▸ **WORK ORDER**: Locate the line that contains "发表于 2020-12-4 13:29</a>" in the entries below, then repeat it and every following line through the line that contains "当然肯定不是所有人都入了套，我们还是得考虑， ...</blockquote>", exactly, and no others.

..............................

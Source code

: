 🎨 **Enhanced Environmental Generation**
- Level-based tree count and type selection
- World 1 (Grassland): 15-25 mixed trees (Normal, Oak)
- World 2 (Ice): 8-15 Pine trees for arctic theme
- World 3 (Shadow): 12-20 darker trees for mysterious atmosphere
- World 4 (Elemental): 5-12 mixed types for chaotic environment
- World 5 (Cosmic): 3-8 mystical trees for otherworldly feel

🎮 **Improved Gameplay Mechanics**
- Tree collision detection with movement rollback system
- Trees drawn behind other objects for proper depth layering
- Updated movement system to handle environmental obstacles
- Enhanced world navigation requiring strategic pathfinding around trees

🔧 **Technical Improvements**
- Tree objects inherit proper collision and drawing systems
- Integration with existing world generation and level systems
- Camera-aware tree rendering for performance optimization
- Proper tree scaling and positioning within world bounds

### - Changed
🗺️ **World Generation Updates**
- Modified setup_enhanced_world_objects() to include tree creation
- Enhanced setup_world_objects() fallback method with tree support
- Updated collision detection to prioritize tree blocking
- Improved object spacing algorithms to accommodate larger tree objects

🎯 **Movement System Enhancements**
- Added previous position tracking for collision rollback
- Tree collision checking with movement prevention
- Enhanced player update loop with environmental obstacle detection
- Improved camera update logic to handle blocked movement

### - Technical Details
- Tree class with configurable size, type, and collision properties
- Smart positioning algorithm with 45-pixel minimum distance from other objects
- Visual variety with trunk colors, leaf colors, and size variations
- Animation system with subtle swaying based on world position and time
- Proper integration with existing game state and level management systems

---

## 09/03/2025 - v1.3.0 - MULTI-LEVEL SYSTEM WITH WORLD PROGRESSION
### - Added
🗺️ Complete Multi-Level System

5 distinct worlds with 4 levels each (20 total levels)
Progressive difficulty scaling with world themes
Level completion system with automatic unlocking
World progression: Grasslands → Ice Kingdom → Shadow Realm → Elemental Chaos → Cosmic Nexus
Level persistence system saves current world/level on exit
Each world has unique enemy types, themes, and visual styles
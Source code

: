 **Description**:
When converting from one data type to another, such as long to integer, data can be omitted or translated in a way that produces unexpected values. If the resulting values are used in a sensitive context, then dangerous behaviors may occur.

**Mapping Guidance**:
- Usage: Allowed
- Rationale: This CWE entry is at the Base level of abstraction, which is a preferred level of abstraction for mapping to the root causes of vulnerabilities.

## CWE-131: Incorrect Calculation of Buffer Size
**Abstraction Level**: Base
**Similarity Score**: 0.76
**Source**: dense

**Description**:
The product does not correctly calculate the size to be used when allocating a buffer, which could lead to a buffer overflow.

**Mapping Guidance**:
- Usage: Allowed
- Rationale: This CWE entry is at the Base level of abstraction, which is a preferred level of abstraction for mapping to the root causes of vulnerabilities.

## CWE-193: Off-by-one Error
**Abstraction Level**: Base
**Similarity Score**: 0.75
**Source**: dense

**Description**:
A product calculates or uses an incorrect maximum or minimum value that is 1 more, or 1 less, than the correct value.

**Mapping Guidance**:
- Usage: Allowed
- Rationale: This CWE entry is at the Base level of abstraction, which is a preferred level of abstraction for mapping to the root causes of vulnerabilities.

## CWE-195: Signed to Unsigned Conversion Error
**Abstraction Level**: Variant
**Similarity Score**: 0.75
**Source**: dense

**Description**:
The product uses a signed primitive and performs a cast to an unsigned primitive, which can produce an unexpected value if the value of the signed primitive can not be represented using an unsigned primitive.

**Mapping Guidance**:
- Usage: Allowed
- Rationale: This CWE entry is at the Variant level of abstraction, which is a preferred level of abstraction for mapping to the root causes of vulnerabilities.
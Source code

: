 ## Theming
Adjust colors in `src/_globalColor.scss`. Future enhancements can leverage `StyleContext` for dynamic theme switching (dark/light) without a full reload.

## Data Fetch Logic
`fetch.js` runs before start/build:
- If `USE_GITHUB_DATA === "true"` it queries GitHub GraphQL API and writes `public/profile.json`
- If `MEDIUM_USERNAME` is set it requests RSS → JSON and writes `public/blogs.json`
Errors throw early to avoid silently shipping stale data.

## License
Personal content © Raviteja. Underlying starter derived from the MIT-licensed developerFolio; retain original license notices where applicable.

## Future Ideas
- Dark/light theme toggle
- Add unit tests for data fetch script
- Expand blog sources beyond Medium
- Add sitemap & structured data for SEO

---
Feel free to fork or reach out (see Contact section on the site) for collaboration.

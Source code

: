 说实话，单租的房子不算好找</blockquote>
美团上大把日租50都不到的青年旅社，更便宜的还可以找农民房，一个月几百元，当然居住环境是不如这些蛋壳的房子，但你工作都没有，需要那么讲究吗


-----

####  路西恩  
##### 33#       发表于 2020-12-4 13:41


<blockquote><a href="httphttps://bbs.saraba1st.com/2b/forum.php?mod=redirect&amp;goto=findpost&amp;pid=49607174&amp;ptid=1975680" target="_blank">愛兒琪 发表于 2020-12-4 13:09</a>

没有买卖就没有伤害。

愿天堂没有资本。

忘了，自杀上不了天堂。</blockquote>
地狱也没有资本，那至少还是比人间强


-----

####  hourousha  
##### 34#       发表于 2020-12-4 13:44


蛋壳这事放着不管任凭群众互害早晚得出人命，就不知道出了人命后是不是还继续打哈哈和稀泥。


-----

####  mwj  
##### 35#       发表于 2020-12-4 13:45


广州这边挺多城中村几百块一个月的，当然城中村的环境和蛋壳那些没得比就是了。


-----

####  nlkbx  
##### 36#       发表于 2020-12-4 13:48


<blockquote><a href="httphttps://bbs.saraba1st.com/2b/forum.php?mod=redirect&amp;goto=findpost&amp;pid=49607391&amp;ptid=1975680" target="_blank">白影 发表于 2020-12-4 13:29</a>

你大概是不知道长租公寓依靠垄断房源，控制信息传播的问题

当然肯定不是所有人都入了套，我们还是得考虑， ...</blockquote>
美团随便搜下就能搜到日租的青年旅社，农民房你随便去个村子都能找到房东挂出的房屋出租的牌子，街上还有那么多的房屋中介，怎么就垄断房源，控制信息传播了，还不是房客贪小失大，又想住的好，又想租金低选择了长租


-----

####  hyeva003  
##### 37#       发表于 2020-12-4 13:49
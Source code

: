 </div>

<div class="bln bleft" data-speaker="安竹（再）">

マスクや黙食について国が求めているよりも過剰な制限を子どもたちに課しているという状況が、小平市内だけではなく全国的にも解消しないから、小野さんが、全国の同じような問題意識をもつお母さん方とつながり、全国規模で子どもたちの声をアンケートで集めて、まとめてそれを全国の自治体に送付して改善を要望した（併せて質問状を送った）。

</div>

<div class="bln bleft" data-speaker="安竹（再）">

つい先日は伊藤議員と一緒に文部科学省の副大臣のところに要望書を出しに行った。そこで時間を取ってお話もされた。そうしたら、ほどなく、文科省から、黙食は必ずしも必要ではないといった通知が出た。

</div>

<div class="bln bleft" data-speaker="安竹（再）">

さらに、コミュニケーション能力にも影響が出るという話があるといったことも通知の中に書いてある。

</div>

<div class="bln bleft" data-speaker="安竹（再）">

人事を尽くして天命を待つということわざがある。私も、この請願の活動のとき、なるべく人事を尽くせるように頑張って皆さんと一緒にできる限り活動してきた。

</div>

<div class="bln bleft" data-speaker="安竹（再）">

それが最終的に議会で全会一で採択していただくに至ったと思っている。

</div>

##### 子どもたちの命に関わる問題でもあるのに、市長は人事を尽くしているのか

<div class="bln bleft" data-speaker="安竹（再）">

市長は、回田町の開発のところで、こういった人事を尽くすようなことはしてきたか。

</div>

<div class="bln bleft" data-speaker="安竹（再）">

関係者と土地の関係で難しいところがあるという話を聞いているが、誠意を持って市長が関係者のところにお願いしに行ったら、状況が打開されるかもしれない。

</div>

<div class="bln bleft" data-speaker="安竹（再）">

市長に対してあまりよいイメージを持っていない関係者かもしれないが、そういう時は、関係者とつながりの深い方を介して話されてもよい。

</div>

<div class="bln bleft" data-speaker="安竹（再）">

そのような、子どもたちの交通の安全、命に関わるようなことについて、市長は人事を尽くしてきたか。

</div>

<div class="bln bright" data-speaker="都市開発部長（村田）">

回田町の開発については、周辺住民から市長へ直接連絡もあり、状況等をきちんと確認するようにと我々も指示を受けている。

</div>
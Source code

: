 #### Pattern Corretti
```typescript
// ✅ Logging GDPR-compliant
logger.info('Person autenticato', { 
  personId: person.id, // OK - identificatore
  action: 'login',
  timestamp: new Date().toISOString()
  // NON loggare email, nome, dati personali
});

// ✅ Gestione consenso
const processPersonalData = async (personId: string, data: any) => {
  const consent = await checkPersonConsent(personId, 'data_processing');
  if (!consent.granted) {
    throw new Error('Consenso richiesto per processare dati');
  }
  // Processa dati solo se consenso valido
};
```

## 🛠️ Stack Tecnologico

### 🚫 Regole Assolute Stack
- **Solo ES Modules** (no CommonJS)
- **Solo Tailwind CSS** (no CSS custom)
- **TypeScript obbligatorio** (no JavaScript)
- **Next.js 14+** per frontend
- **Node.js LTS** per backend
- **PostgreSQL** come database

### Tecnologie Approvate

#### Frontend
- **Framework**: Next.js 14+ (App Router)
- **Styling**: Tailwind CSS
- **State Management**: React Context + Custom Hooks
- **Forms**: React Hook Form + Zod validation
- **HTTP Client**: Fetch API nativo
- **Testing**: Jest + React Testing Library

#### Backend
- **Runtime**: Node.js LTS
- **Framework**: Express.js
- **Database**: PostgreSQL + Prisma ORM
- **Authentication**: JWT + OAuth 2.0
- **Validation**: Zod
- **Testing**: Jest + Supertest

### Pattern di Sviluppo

..............................

▸ **RESULT**:
<blockquote><a href="httphttps://bbs.saraba1st.com/2b/forum.php?mod=redirect&amp;goto=findpost&amp;pid=49607391&amp;ptid=1975680" target="_blank">白影 发表于 2020-12-4 13:29</a>

你大概是不知道长租公寓依靠垄断房源，控制信息传播的问题

当然肯定不是所有人都入了套，我们还是得考虑， ...</blockquote>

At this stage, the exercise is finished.